OVPF reported that the eruption at Piton de la Fournaise that began on 19 September was ongoing at a cone adjacent to the SW flank of Piton Kala Pélé during 28 September-4 October. The cone ejected lava to low heights above the rim. Lava flowed from the base of the cone in two main branches, to the SE and E, mainly through lava tubes, as far as 3 km. By 28 September the cone had grown to just over 8 m tall and around 27 m wide at its base. Average daily lava flow discharge rate estimates had a mean value of 8 meters per second at the beginning of the eruption but then stabilized at 2-4 meters per second; the flow rate increased during 28-29 September to more than 6 meters per second. Lava discharge rates were likely underestimated due to measurements hindered by weather conditions or flows obscured by tubes. Tremor levels and gas emissions also began increasing on 29 September and remained at high levels during the rest of the week. The vent at the top of the cone widened and a new, smaller cone formed on the S flank and produced lava flows. The volume of erupted lava was 2.6-5.4 million cubic meters by 30 September; peak discharge rates reached 20 meters per second at times.

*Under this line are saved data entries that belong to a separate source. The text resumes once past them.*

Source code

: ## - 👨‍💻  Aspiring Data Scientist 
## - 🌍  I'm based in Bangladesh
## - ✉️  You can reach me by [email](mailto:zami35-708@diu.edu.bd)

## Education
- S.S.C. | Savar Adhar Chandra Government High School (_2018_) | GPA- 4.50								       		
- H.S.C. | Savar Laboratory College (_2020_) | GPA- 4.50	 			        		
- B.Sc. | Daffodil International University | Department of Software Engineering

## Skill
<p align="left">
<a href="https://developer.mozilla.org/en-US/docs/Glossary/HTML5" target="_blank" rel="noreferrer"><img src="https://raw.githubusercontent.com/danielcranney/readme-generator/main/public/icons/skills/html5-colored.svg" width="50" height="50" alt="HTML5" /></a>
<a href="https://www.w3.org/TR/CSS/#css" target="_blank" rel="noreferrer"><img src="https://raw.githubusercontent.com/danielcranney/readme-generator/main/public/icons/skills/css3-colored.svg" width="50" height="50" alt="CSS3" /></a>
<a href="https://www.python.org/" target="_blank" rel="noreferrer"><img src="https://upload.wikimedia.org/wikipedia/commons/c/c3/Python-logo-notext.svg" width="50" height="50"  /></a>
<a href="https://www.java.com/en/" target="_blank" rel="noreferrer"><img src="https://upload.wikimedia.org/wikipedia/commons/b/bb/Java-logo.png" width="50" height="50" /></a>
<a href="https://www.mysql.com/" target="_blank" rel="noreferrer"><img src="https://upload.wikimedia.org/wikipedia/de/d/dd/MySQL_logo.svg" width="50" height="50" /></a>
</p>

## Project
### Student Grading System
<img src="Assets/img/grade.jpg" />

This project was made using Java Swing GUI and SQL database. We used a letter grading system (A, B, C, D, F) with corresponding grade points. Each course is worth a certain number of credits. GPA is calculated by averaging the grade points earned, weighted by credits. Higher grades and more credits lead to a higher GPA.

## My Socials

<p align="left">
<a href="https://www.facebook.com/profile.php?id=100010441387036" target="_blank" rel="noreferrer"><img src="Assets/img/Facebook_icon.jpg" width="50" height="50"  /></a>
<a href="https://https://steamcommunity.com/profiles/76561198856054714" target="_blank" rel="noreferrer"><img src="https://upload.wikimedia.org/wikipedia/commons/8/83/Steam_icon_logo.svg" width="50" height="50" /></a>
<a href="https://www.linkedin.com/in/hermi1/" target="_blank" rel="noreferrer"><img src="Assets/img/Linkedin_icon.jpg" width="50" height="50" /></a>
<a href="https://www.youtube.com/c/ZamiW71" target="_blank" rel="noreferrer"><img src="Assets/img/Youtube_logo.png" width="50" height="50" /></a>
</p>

Sulfur dioxide emission estimates derived from satellite data had increased from about 610 tons per day on 28 September to 1,525 tons per day on 1 October. A well-defined gas plume, denser than those seen during previous days, was identified in a 30 September satellite image drifting 300 km NW at an altitude of 3 km (10,000 ft) a.s.l. A more significant sulfur dioxide plume was identified in satellite data the next day, drifting as far as 400 km. Gas plumes drifted SW during 2-3 October. Sulfur dioxide emissions continued to increase and were about 2,500 tons per day on 3 October. The cone had grown to around 12 m tall and 43 m wide at the base.

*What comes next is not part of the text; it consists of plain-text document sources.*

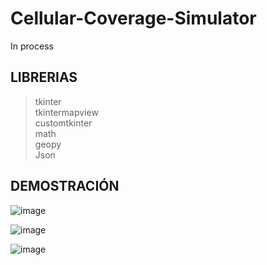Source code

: # Cellular-Coverage-Simulator
In process

## LIBRERIAS
> tkinter <br/>
> tkintermapview <br/>
>  customtkinter <br/>
> math <br/>
> geopy <br/>
> Json

## DEMOSTRACIÓN

![image](https://github.com/user-attachments/assets/08584c28-a9cd-4416-8b04-ba83624c48a2)

![image](https://github.com/user-attachments/assets/526c30cf-ddb3-4ba7-b67c-855b3461deae)

![image](https://github.com/user-attachments/assets/45ce1800-61a5-408d-87aa-15d47f82e5c3)
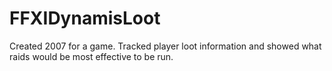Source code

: FFXIDynamisLoot
===============

Created 2007 for a game. Tracked player loot information and showed what raids would be most effective to be run.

During 3-4 October the ejection of lava above the cone became less intense, and the new smaller cone was only weakly active. The southernmost lava flow had reached 1,800 m elevation in an area 1.5 km NW of Nez coupé du Tremblet. During 4-5 October tremor levels fluctuated. Lava effusion increased, averaging 10 meters per second with peaks at 25 meters per second. Lava was ejected above the main vent, which was 23 m wide; the smaller vent was not active. The eruption stopped or paused at 0748 on 5 October based on visual observations and a sudden halt in tremor signals.

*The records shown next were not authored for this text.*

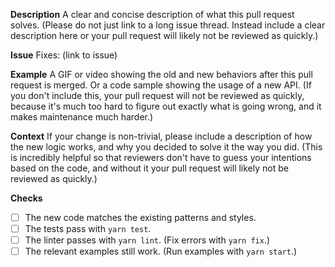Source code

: **Description**
A clear and concise description of what this pull request solves. (Please do not just link to a long issue thread. Instead include a clear description here or your pull request will likely not be reviewed as quickly.)

**Issue**
Fixes: (link to issue)

**Example**
A GIF or video showing the old and new behaviors after this pull request is merged. Or a code sample showing the usage of a new API. (If you don't include this, your pull request will not be reviewed as quickly, because it's much too hard to figure out exactly what is going wrong, and it makes maintenance much harder.)

**Context**
If your change is non-trivial, please include a description of how the new logic works, and why you decided to solve it the way you did. (This is incredibly helpful so that reviewers don't have to guess your intentions based on the code, and without it your pull request will likely not be reviewed as quickly.)

**Checks**

- [ ] The new code matches the existing patterns and styles.
- [ ] The tests pass with `yarn test`.
- [ ] The linter passes with `yarn lint`. (Fix errors with `yarn fix`.)
- [ ] The relevant examples still work. (Run examples with `yarn start`.)
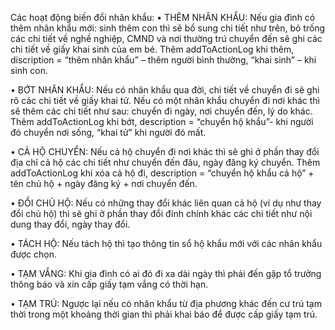 Các hoạt động biến đổi nhân khẩu:
•	THÊM NHÂN KHẨU: Nếu gia đình có thêm nhân khẩu mới: sinh thêm con thì sẽ bổ sung chi tiết như trên, bỏ trống các chi tiết về nghề nghiệp, CMND và nơi thường trú chuyển đến sẽ ghi các chi tiết về giấy khai sinh của em bé.  Thêm addToActionLog khi thêm, discription = “thêm nhân khẩu” – thêm người bình thường, “khai sinh” – khi sinh con. 


•	BỚT NHÂN KHẨU: Nếu có nhân khẩu qua đời, chi tiết về chuyển đi sẽ ghi rõ các chi tiết về giấy khai tử. Nếu có một nhân khẩu chuyển đi nơi khác thì sẽ thêm các chi tiết như sau: chuyển đi ngày, nơi chuyển đến, lý do khác. Thêm addToActionLog khi bớt, description = “chuyển hộ khẩu”- khi người đó chuyển nơi sống, “khai tử” khi người đó mất.


•	CẢ HỘ CHUYỂN: Nếu cả hộ chuyển đi nơi khác thì sẽ ghi ở phần thay đổi địa chỉ cả hộ các chi tiết như chuyển đến đâu, ngày đăng ký chuyển. Thêm addToActionLog khi xóa cả hộ đi, description = “chuyển hộ khẩu cả hộ” + tên chủ hộ + ngày đăng ký + nơi chuyển đến.


•	ĐỔI CHỦ HỘ: Nếu có những thay đổi khác liên quan cả hộ (ví dụ như thay đổi chủ hộ) thì sẽ ghi ở phần thay đổi đính chính khác các chi tiết như nội dung thay đổi, ngày thay đổi. 


•	TÁCH HỘ: Nếu tách hộ thì tạo thông tin sổ hộ khẩu mới với các nhân khẩu được chọn.


•	TẠM VẮNG: Khi gia đình có ai đó đi xa dài ngày thì phải đến gặp tổ trưởng thông báo và xin cấp giấy tạm vắng có thời hạn. 


•	TẠM TRÚ: Ngược lại nếu có nhân khẩu từ địa phương khác đến cư trú tạm thời trong một khoảng thời gian thì phải khai báo để được cấp giấy tạm trú.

Geological Summary. Piton de la Fournaise is a massive basaltic shield volcano on the French island of Réunion in the western Indian Ocean. Much of its more than 530,000-year history overlapped with eruptions of the deeply dissected Piton des Neiges shield volcano to the NW. Three scarps formed at about 250,000, 65,000, and less than 5,000 years ago by progressive eastward slumping, leaving caldera-sized embayments open to the E and SE. Numerous pyroclastic cones are present on the floor of the scarps and their outer flanks. Most recorded eruptions have originated from the summit and flanks of Dolomieu, a 400-m-high lava shield that has grown within the youngest scarp, which is about 9 km wide and about 13 km from the western wall to the ocean on the E side. More than 150 eruptions, most of which have produced fluid basaltic lava flows, have occurred since the 17th century. Only six eruptions, in 1708, 1774, 1776, 1800, 1977, and 1986, have originated from fissures outside the scarps.